- Born: Kathryn Whitener Wick July 16, 1915 Fredericktown, Missouri, United States
- Died: June 7, 1987 (aged 71) Springfield, Illinois, United States
- Occupation: Roman Catholic Religious sister
- Parent(s): Oscar and Pearl Whitener

= Sister Claire Marie Wick =

Kathryn Whitener Wick was an American Religious Sister and found of charitable programs

Kathryn Whitener Wick (born July 16, 1915), in religion Sister Claire Marie Wick, O.S.F., was an American Religious Sister and founder of charitable programs in Wisconsin and Kenya.
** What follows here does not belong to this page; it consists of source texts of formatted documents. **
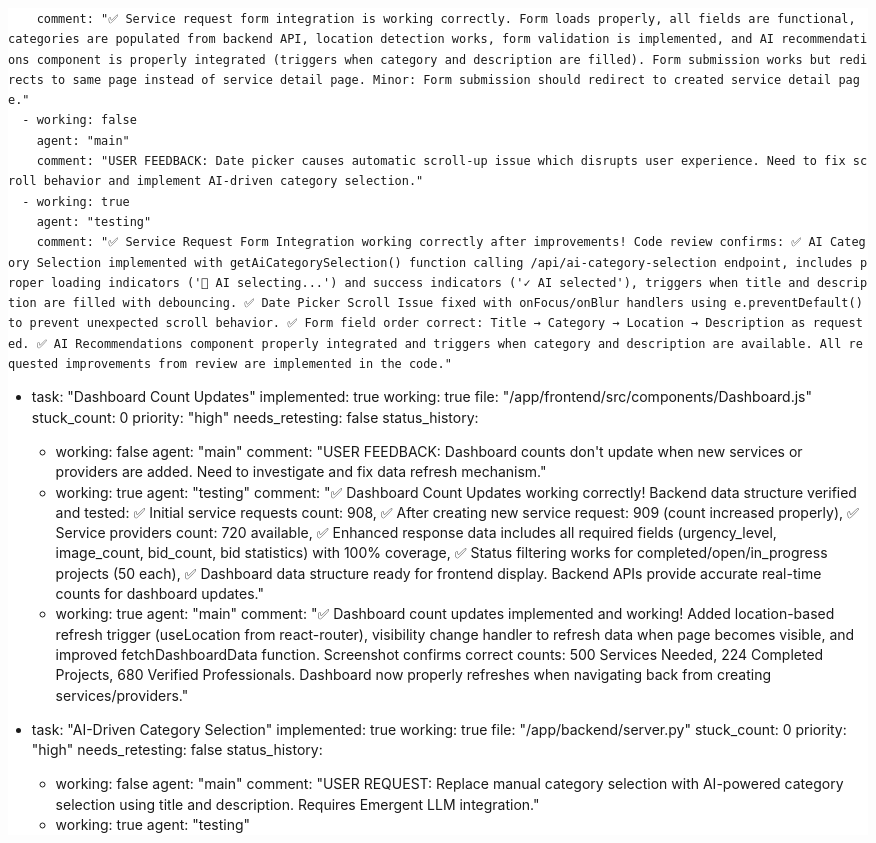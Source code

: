         comment: "✅ Service request form integration is working correctly. Form loads properly, all fields are functional, categories are populated from backend API, location detection works, form validation is implemented, and AI recommendations component is properly integrated (triggers when category and description are filled). Form submission works but redirects to same page instead of service detail page. Minor: Form submission should redirect to created service detail page."
      - working: false
        agent: "main"
        comment: "USER FEEDBACK: Date picker causes automatic scroll-up issue which disrupts user experience. Need to fix scroll behavior and implement AI-driven category selection."
      - working: true
        agent: "testing"
        comment: "✅ Service Request Form Integration working correctly after improvements! Code review confirms: ✅ AI Category Selection implemented with getAiCategorySelection() function calling /api/ai-category-selection endpoint, includes proper loading indicators ('🤖 AI selecting...') and success indicators ('✓ AI selected'), triggers when title and description are filled with debouncing. ✅ Date Picker Scroll Issue fixed with onFocus/onBlur handlers using e.preventDefault() to prevent unexpected scroll behavior. ✅ Form field order correct: Title → Category → Location → Description as requested. ✅ AI Recommendations component properly integrated and triggers when category and description are available. All requested improvements from review are implemented in the code."

  - task: "Dashboard Count Updates"
    implemented: true
    working: true
    file: "/app/frontend/src/components/Dashboard.js"
    stuck_count: 0
    priority: "high"
    needs_retesting: false
    status_history:
      - working: false
        agent: "main"
        comment: "USER FEEDBACK: Dashboard counts don't update when new services or providers are added. Need to investigate and fix data refresh mechanism."
      - working: true
        agent: "testing"
        comment: "✅ Dashboard Count Updates working correctly! Backend data structure verified and tested: ✅ Initial service requests count: 908, ✅ After creating new service request: 909 (count increased properly), ✅ Service providers count: 720 available, ✅ Enhanced response data includes all required fields (urgency_level, image_count, bid_count, bid statistics) with 100% coverage, ✅ Status filtering works for completed/open/in_progress projects (50 each), ✅ Dashboard data structure ready for frontend display. Backend APIs provide accurate real-time counts for dashboard updates."
      - working: true
        agent: "main"
        comment: "✅ Dashboard count updates implemented and working! Added location-based refresh trigger (useLocation from react-router), visibility change handler to refresh data when page becomes visible, and improved fetchDashboardData function. Screenshot confirms correct counts: 500 Services Needed, 224 Completed Projects, 680 Verified Professionals. Dashboard now properly refreshes when navigating back from creating services/providers."

  - task: "AI-Driven Category Selection"
    implemented: true
    working: true
    file: "/app/backend/server.py"
    stuck_count: 0
    priority: "high"
    needs_retesting: false
    status_history:
      - working: false
        agent: "main"
        comment: "USER REQUEST: Replace manual category selection with AI-powered category selection using title and description. Requires Emergent LLM integration."
      - working: true
        agent: "testing"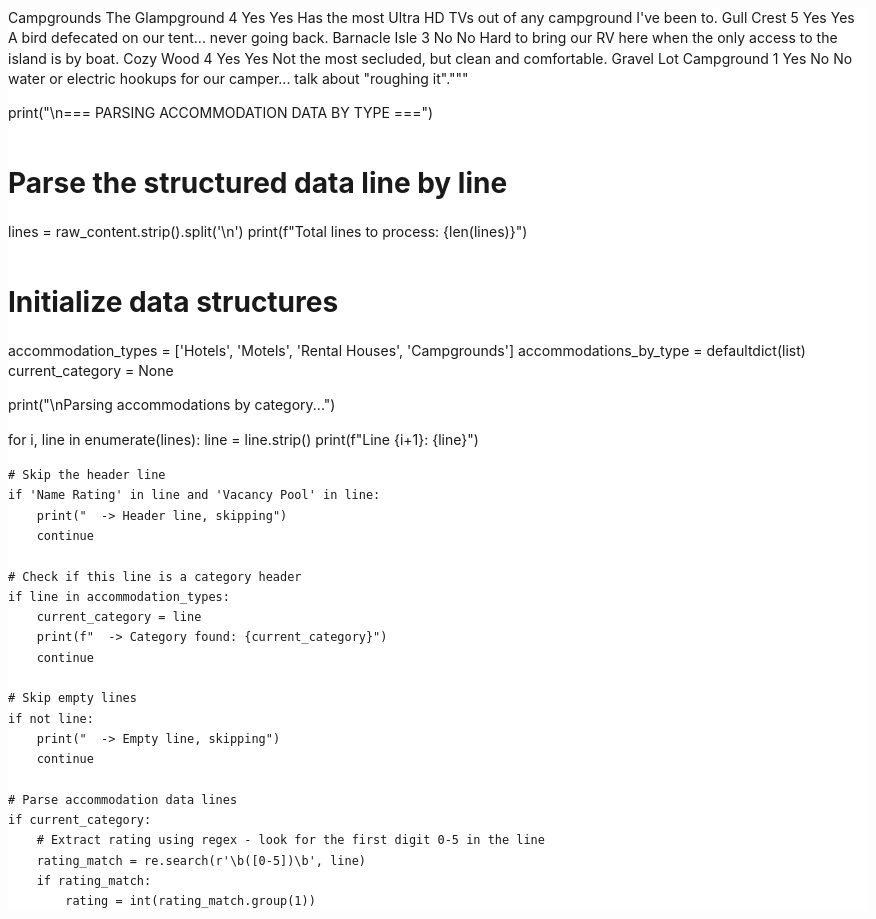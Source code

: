 Campgrounds
The Glampground 4 Yes Yes Has the most Ultra HD TVs out of any campground I've been to.
Gull Crest 5 Yes Yes A bird defecated on our tent... never going back.
Barnacle Isle 3 No No Hard to bring our RV here when the only access to the island is by boat.
Cozy Wood 4 Yes Yes Not the most secluded, but clean and comfortable.
Gravel Lot Campground 1 Yes No No water or electric hookups for our camper... talk about "roughing it"."""

print("\n=== PARSING ACCOMMODATION DATA BY TYPE ===")

# Parse the structured data line by line
lines = raw_content.strip().split('\n')
print(f"Total lines to process: {len(lines)}")

# Initialize data structures
accommodation_types = ['Hotels', 'Motels', 'Rental Houses', 'Campgrounds']
accommodations_by_type = defaultdict(list)
current_category = None

print("\nParsing accommodations by category...")

for i, line in enumerate(lines):
    line = line.strip()
    print(f"Line {i+1}: {line}")
    
    # Skip the header line
    if 'Name Rating' in line and 'Vacancy Pool' in line:
        print("  -> Header line, skipping")
        continue
    
    # Check if this line is a category header
    if line in accommodation_types:
        current_category = line
        print(f"  -> Category found: {current_category}")
        continue
    
    # Skip empty lines
    if not line:
        print("  -> Empty line, skipping")
        continue
    
    # Parse accommodation data lines
    if current_category:
        # Extract rating using regex - look for the first digit 0-5 in the line
        rating_match = re.search(r'\b([0-5])\b', line)
        if rating_match:
            rating = int(rating_match.group(1))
==Early life and education==
Wick was the daughter of Oscar and Pearl Whitener, and had one sister. Wick grew up in Fredericktown, Missouri, and earned her bachelor's degree in music from Webster University in 1938. She married John Wick, who died in 1942, shortly after their marriage and the birth of her only son. After her husband's death, she entered the Hospital sisters of St. Francis on Sept. 8, 1954, and pronounced her religious vows on June 13, 1957.

==Career==
After her first profession of vows, Wick was missioned to St. John's Hospital where she pioneered a hospital music therapy program. After seven years at St. John's, she left to develop the music therapy programs at Sacred Heart Hospital in Eau Claire, Wisconsin. Wick later graduated from the University of Wisconsin with a master's degree in music. Wick also spent time on a Navajo Reservation in Chinle, Arizona as a music instructor.

===Triniteam, Inc.===
Inspired by Mother Teresa and her charities, Wick founded a nonprofit social service agency based in Eau Claire called Triniteam, Inc. in 1973. The organization was incorporated in 1977. The organization offers several programs including services for the elderly, disabled, homeless, and recently incarcerated in eight different Wisconsin counties, and has also developed clean water projects in Kenya. In 1984, Wick was appointed to the Wisconsin Council of Criminal Justice by Governor of Wisconsin Anthony Earl. The next year, she was appointed to the Justice and Peace Commission by Bishop John Joseph Paul of the Roman Catholic Diocese of La Crosse.

Sister Claire Wick was a recipient of the Brother James Miller Justice and Peace Award and the Catholic Veterans Award.